TITEL I. DE RIJSCHOLEN
Hoofdstuk III. Procedure tot verkrijgen en tot intrekken van de erkenning van rijschool, de exploitatievergunning van een vestigingseenheid en de goedkeuring van oefenterrein
Artikel 5
§ 1. Indien de in dit besluit bepaalde voorwaarden zijn vervuld, geeft de minister of zijn gemachtigde ten laatste binnen de drie maand vanaf de indiening van de volledige aanvraag een erkenning van rijschool af, alsook de in artikel 7 bepaalde exploitatievergunning van een vestigingseenheid en, behalve als er reeds één bestaat, de goedkeuring van het in artikel 8 bepaalde oefenterrein.
De kandidaat wordt ten laatste drie maanden na de ontvangst van zijn aanvraag via schrijven in kennis gesteld dat zijn aanvraag al dan niet volledig is. Bij gebrek aan een kennisgeving betreffende de volledigheid van de aanvraag binnen die termijn, wordt de aanvraag verondersteld volledig te zijn.
Bij gebrek aan een volledig dossier binnen een termijn van drie maanden, te rekenen vanaf de ontvangstdatum van de brief die het onvolledig karakter van de aanvraag aangeeft, wordt de aanvraag van erkenning zonder gevolg geklasseerd.
De minister of zijn gemachtigde kan de termijn waarin hij zijn beslissing moet nemen verlengen met één maand. Hij verwittigt de kandidaat daarvan.
Als de erkenning van rijschool, de exploitatievergunning van een vestigingseenheid of de goedkeuring van oefenterrein voor een volledige aanvraag niet binnen de opgelegde termijn wordt gegeven, geldt het gebrek van beslissing als een beslissing van aanvaarding.
§ 2. Elke in artikel 2, § 2, § 3, § 4, en § 5 bedoelde natuurlijke of rechtspersoon die de erkenning van rijschool wenst te verkrijgen, richt aan de Minister of zijn gemachtigde een aanvraag door een per post aangetekende brief, waarvan het model door de Minister wordt bepaald; deze aanvraag kan gebeuren op aangetekende elektronische wijze.

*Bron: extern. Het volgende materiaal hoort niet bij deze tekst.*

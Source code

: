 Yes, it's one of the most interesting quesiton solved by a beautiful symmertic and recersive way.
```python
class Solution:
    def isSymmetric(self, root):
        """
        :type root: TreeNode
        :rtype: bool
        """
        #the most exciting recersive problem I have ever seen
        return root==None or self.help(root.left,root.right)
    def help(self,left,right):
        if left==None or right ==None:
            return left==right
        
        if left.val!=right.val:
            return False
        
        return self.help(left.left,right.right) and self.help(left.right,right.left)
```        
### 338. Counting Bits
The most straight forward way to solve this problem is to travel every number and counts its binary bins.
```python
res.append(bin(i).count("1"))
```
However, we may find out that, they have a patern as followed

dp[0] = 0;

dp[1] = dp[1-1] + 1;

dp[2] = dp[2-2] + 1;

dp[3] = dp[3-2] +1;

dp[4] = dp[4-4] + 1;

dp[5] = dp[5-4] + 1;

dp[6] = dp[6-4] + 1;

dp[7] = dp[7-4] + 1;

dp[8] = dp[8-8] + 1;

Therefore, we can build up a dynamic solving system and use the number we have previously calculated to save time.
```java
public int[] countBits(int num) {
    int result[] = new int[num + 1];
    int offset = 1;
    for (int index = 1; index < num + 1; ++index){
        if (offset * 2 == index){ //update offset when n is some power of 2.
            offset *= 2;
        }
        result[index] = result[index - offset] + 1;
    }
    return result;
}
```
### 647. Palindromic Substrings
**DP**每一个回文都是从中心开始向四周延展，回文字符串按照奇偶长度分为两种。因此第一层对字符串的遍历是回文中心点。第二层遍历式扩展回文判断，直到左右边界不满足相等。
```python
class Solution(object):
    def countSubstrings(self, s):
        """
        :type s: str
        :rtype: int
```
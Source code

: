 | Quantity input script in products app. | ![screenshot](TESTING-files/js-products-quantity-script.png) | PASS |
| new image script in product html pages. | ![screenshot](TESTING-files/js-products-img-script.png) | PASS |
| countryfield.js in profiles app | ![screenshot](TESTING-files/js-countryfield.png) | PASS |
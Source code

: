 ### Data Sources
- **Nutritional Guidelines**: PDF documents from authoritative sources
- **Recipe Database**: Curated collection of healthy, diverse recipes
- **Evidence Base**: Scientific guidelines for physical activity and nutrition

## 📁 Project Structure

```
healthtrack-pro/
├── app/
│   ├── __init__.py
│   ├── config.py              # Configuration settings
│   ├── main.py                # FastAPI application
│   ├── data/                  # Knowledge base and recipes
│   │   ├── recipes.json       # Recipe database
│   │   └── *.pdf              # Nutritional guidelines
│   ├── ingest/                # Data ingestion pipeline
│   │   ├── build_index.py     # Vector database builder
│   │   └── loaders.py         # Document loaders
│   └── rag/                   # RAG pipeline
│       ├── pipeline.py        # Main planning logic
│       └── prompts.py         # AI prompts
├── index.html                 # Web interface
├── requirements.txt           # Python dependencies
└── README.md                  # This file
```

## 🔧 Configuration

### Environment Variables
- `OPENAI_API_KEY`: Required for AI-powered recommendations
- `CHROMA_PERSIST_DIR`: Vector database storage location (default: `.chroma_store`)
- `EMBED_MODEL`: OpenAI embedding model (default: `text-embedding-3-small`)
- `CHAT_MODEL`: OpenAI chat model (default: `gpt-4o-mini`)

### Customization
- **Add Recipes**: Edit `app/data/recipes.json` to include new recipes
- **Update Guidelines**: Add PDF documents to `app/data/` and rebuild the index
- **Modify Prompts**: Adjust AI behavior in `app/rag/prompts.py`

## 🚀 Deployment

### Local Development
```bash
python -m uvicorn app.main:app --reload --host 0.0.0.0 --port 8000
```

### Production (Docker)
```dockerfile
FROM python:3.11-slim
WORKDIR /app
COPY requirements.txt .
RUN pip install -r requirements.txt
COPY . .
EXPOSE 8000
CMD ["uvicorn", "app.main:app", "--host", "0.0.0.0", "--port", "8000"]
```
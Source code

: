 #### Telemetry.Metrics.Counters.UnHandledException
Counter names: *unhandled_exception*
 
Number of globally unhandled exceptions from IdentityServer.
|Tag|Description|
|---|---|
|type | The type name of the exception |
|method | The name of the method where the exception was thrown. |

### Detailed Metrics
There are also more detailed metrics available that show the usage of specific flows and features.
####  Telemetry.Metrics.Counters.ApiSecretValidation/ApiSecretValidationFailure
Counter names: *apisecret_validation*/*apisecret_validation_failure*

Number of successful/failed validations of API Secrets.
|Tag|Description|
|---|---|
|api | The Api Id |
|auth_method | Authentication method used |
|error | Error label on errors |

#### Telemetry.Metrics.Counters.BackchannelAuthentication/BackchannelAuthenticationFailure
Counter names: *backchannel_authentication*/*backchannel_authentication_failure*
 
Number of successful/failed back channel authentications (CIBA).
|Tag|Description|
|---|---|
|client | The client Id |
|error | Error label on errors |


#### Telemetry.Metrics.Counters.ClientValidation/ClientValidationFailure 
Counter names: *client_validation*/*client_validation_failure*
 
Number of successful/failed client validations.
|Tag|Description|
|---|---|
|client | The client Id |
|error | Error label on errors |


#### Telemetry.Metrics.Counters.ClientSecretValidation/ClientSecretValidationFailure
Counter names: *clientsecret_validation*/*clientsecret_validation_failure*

Bij de aanvraag worden de volgende documenten gevoegd, onder voorbehoud van het vierde lid:
1° de personeelsfiche voor de gegevens van de personeelsleden met afschrift van de toelatingen en stukken die bevestigen dat deze personen aan de door artikelen 11 en 12 bepaalde voorwaarden voldoen. Het model van de fiche wordt vastgelegd door de minister of zijn gemachtigde;
2° voor de rechtspersonen die aan de publicatieverplichting onderworpen zijn, de bijlagen bij het Belgisch Staatsblad waarin de oprichtingsakte van de onderneming volledig of als uittreksel en ook de wijzigingen bekendgemaakt worden;
3° een uittreksel uit het strafregister, dat hoogstens drie maanden oud is ter bevestiging dat de in artikel 12, § 1, 1° en 2° bepaalde voorwaarden worden nageleefd voor de personen die de rechtspersoon wettelijk vertegenwoordigen of voor de natuurlijke persoon, net als voor het leidinggevende en onderwijzende personeel;
4° [ ... ] Opgeheven
Deze documenten kunnen tevens op elektronische wijze worden verzonden.
De documenten hierboven vermeld in punt 2° en 3° zullen door het bestuur zelf worden opgevraagd bij de bevoegde instanties; deze aanvraag kan gebeuren op elektronische wijze. Indien het bestuur deze documenten niet kan krijgen, moet de aanvrager zelf instaan voor deze documenten.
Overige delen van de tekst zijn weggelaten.